Browne-Bertroli visited his sister Eliane in Marseille for the New Year holiday. That violated SOE rules that agents should avoid contact with each other. While in Marseille, the two of them participated in a successful operation to blow up several locomotives. That was the last time the brother and sister met before she was captured and executed.

As the date for the invasion of Europe approached, SOE rushed to reinforce its networks in France. On the night of 8/9 April 1944, Canadian Jean-Paul Archambaud (code named Chico) parachuted into France. He was charged with organizing the resistance in Ain Department. Another Canadian, Guy D'Artois (code named Dieudonne) parachuted into France on 23/24 May. With D'Artois was Joseph Gerard Litalien, a 17-year old American who became the all-important wireless operator of the Ditcher network. Litalien's French was poor so Browne-Bartoli assigned him an escort and kept him away from populated areas. He sent D'Artois to organize the maquis in Charolles.

===After D-Day===
Browne-Bartroli had armed and equipped 200 maquis who began small scale sabotage of rails and roads immediately after the Allied invasion on 6 June 1944. The many different maquis groups throughout France were loosely collected and organized as the French Forces of the Interior (FFI) adhering to the leadership of Charles de Gaulle.

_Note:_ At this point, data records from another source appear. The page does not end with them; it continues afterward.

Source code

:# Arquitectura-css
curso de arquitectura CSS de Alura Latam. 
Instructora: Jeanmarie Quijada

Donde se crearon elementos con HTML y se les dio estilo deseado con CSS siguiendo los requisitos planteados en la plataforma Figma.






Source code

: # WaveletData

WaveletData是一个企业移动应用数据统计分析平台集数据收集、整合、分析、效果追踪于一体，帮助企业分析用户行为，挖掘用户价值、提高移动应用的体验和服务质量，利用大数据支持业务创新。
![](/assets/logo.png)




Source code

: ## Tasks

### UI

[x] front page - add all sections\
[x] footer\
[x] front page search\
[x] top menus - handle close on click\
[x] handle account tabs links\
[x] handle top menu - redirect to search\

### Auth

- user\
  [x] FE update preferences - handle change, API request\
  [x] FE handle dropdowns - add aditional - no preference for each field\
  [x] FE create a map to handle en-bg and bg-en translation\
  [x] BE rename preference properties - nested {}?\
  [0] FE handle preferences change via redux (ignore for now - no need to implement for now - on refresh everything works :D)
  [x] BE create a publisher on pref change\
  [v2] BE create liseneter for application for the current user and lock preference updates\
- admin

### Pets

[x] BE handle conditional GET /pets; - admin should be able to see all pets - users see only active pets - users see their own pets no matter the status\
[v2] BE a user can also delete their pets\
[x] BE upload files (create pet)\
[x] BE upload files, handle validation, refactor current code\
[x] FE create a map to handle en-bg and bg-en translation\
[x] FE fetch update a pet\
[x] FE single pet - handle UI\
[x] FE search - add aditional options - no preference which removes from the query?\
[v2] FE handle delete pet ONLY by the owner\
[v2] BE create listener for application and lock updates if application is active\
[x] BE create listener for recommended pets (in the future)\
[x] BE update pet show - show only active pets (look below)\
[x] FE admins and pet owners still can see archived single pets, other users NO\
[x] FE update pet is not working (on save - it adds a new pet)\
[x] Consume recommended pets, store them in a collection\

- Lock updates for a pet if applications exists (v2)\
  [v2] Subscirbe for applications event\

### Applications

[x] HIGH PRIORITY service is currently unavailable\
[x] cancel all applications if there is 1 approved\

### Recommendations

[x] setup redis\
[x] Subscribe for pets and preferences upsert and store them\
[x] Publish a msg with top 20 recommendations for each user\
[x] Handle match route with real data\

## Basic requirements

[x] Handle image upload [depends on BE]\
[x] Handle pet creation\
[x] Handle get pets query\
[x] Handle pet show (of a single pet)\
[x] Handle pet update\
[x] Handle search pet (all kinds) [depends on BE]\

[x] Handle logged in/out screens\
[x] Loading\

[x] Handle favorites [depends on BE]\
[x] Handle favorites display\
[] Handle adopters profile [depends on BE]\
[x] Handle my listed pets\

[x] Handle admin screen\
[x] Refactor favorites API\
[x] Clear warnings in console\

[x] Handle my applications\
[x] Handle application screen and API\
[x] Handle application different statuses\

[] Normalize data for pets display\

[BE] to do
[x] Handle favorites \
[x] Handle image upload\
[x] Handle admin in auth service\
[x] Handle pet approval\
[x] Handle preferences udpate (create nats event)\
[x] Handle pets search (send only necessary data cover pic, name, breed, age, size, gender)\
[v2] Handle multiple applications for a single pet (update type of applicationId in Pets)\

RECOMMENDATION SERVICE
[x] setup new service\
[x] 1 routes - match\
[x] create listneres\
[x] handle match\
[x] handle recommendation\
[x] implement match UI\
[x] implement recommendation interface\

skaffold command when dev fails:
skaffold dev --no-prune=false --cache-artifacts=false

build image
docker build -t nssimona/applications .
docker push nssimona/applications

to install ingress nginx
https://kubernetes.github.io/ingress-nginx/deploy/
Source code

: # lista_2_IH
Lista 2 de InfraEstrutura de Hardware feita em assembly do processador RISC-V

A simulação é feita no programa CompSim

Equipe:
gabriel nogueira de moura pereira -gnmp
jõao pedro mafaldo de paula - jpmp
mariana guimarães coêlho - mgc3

From a few dozen canisters of weapon and equipment dropped by parachute before D-Day, the air drops of arms and equipment increased from dozens of canisters monthly to more than five hundred. Browne-Bertoli and his operatives armed about 3,000 maquis as new volunteers came forward and the means to train and equip them increased. From a massive air drop of weapon on 14 July, Browne-Bartroli armed 300 men of the communist Francs-Tireurs et Partisans (FTP), one of the maquis groups competing for arms from the SOE. With another large arms drop in early August, he declined to supply the FTP as they refused to fight in cooperation with the FFI. Browne-Bartroli and other SOE agents also avoided contact with the right-wing Armée secrète.

The Germans struck back on August 11, attacking the maquis near the city of Cluny with a force estimated at 3,000 men with air support. The maquis helped by Browne-Bartroli and Guy D'Atois managed to fend off the Germans killing (they claimed) 400 and capturing much equipment at a cost of 12 maquis killed and part of the town damaged by bombing. Cluny was the first successful successful defense of a city in the region.

In early September 1944, allied armies captured the Burgundy region. Their work done, SOE called its agents, including Browne-Bartroli, to Paris and arranged their return to England.

==After the war==
Browne-Bartroli received the Distinguished Service Order (DSO) from the British government and the Croix de Guerre from the French government. He died in Madrid in 1967. In 2006, a plaque was placed in Ameugny in honor of Browne-Bartroli and his wireless operator, Joseph Litalien, and the large parachute drop of arms to the Maquis which occurred on 14 July 1944.